Problem:
In the entries below, how many lines hold the string "webrtc"? Answer with the number only.

Dataset items:

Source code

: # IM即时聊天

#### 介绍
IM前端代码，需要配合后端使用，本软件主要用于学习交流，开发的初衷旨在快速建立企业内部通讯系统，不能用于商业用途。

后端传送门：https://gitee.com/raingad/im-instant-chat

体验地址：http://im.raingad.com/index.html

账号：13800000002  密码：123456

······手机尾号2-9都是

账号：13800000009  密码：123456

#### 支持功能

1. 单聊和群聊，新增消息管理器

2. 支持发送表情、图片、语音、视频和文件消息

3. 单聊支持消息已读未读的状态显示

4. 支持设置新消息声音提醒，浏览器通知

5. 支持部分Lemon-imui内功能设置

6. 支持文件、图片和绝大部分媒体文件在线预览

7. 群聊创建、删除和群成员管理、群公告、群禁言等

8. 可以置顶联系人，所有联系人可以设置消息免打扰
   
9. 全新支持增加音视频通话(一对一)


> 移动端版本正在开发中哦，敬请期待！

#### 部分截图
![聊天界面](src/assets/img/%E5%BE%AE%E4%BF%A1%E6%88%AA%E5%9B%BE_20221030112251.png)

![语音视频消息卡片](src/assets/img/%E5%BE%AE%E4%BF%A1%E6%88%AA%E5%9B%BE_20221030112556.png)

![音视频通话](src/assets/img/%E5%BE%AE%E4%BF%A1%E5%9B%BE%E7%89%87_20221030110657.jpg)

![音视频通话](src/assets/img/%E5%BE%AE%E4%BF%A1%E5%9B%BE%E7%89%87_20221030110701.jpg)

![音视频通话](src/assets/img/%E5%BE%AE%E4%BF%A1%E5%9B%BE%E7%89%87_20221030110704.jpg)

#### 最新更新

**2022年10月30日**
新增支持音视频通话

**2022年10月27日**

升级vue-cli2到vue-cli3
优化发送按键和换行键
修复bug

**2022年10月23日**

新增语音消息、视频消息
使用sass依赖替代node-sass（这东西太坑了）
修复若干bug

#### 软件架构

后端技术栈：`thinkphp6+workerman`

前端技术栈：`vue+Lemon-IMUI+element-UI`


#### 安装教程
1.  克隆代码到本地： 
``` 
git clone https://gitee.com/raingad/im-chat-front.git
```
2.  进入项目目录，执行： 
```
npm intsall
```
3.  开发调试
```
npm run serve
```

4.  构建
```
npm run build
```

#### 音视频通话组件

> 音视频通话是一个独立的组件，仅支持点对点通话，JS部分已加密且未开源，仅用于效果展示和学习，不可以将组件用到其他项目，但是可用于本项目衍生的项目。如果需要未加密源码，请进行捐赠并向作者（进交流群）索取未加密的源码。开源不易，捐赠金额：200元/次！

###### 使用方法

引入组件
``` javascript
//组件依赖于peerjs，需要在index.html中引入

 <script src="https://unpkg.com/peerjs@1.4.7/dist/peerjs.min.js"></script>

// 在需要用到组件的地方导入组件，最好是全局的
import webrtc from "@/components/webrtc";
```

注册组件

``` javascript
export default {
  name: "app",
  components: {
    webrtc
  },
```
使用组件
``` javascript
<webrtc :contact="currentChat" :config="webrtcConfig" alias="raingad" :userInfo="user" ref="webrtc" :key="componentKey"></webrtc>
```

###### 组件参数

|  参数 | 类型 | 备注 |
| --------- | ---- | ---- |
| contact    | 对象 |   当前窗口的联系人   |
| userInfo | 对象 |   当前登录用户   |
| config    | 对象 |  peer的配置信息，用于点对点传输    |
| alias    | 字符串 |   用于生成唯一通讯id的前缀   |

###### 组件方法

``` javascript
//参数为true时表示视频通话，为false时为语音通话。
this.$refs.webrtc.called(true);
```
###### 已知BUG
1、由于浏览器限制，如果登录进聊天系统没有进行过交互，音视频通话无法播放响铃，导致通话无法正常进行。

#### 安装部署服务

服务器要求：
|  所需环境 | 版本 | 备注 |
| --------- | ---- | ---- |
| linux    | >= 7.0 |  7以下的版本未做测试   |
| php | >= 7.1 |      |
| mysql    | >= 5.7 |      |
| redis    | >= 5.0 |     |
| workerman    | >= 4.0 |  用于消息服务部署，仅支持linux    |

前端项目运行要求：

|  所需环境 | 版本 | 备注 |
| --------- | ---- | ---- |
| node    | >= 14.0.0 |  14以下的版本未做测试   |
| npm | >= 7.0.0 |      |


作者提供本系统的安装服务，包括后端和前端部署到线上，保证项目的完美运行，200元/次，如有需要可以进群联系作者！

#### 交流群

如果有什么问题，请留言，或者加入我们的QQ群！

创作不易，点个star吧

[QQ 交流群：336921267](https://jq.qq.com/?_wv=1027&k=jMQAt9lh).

Exercise response:
4